Bruce, anywhere up to 100%!  Seriously1

It depends on your whole mix - I cannot just answer a question like that.

Depending on the type of dirt you are going after you may want to drop your superfat pretty low.

Pumice is great - it's what is in Lava.


----------



## Deda (Jul 22, 2009)

When you mix pumice or ground luffa in CP don't do it at thin trace.  It will all sink (pumice) or float (luffa).  - Mistake #453.


----------



## Guest (Jul 22, 2009)

Grease dissolves grease....so 100% coconut super-fatted galore would work well. I know of a commercial mechanic's hand soap that contains cornmeal instead of pumice. It works well.


----------



## carebear (Jul 22, 2009)

Deda said:
			
		

> When you mix pumice or ground luffa in CP don't do it at thin trace.  It will all sink (pumice) or float (luffa).  - Mistake #453.

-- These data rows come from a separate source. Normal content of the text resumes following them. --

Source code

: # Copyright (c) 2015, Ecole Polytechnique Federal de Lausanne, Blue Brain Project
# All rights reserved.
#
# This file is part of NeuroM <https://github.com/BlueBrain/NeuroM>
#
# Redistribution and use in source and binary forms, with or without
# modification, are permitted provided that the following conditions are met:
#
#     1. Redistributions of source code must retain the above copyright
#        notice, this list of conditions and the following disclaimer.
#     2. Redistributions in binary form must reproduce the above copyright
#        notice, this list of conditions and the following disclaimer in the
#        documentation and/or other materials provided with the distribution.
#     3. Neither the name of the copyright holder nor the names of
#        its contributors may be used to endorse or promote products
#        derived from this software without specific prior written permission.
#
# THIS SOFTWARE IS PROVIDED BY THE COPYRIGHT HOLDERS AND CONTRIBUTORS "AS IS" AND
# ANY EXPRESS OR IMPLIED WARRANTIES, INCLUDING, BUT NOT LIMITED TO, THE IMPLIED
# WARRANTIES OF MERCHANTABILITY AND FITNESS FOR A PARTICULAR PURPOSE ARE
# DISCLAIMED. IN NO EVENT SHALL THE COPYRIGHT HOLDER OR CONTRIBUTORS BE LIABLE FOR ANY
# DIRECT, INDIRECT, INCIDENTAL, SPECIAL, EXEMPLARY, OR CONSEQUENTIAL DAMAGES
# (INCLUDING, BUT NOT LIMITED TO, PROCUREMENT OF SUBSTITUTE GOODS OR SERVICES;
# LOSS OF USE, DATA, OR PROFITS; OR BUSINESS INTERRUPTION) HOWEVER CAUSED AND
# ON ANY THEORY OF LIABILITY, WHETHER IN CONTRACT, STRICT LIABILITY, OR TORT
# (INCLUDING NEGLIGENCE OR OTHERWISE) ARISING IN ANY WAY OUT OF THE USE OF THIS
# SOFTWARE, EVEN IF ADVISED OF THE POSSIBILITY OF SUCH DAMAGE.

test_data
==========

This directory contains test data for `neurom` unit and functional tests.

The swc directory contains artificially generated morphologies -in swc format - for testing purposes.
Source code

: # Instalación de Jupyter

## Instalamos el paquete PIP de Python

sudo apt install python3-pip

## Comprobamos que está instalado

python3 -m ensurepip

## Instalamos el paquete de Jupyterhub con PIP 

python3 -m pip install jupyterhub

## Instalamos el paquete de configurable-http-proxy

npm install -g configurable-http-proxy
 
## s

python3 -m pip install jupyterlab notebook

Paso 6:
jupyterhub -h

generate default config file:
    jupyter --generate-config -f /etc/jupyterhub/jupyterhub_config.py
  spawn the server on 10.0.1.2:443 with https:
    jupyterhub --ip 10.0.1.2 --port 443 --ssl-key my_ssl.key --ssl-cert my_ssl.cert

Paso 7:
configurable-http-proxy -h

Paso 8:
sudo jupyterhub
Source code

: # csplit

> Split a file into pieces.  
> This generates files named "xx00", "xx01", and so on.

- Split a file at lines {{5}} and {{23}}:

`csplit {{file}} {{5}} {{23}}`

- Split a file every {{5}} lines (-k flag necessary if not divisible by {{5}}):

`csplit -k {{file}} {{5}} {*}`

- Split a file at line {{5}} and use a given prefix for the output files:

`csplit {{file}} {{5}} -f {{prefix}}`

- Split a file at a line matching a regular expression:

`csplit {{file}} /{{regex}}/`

see, we DO admit our errors! 
(Mistake #11, 79, 418, 647 for me - I'm a slow learner)


----------



## MikeInPdx (Jul 22, 2009)

I agree with the pumice as the best option.

Another option for really greasy hands is to add about 1.6 oz kerosene (YES kerosene) ppo. Mix it in with your melted oils and then work up as usual.

It really boosts cleaning on oily stuff. Sandy Maine uses it in her Mechanics Special soap, and I use it in stain sticks to get soaping oils out.....works like a sonofagun!


----------



## MikeInPdx (Jul 22, 2009)

carebear said:
			
		

> Deda said:
> 
> 
> 
> ...



Join the club.....I think I make a new mistake about every batch. However, recovering from them makes me a better soaper.


----------



## Guest (Jul 22, 2009)

carebear said:
			
		

> Deda said:
> 
> 
> 
> ...



Does this have anything to do with the thread ?


----------



## carebear (Jul 22, 2009)

indeed it does!

did your post?


----------



## Deda (Jul 22, 2009)

Kitn said:
			
		

> carebear said:
> 
> 
> 
> ...



Kitn, mistakes are how we learn.  It's not just reading, but actually doing.  
The #'s, well that's because most of us really do want to learn, we keep track of the mistakes, along with the errors.  I have volumes of comp books and spirals with notes about failed batches. Numbered.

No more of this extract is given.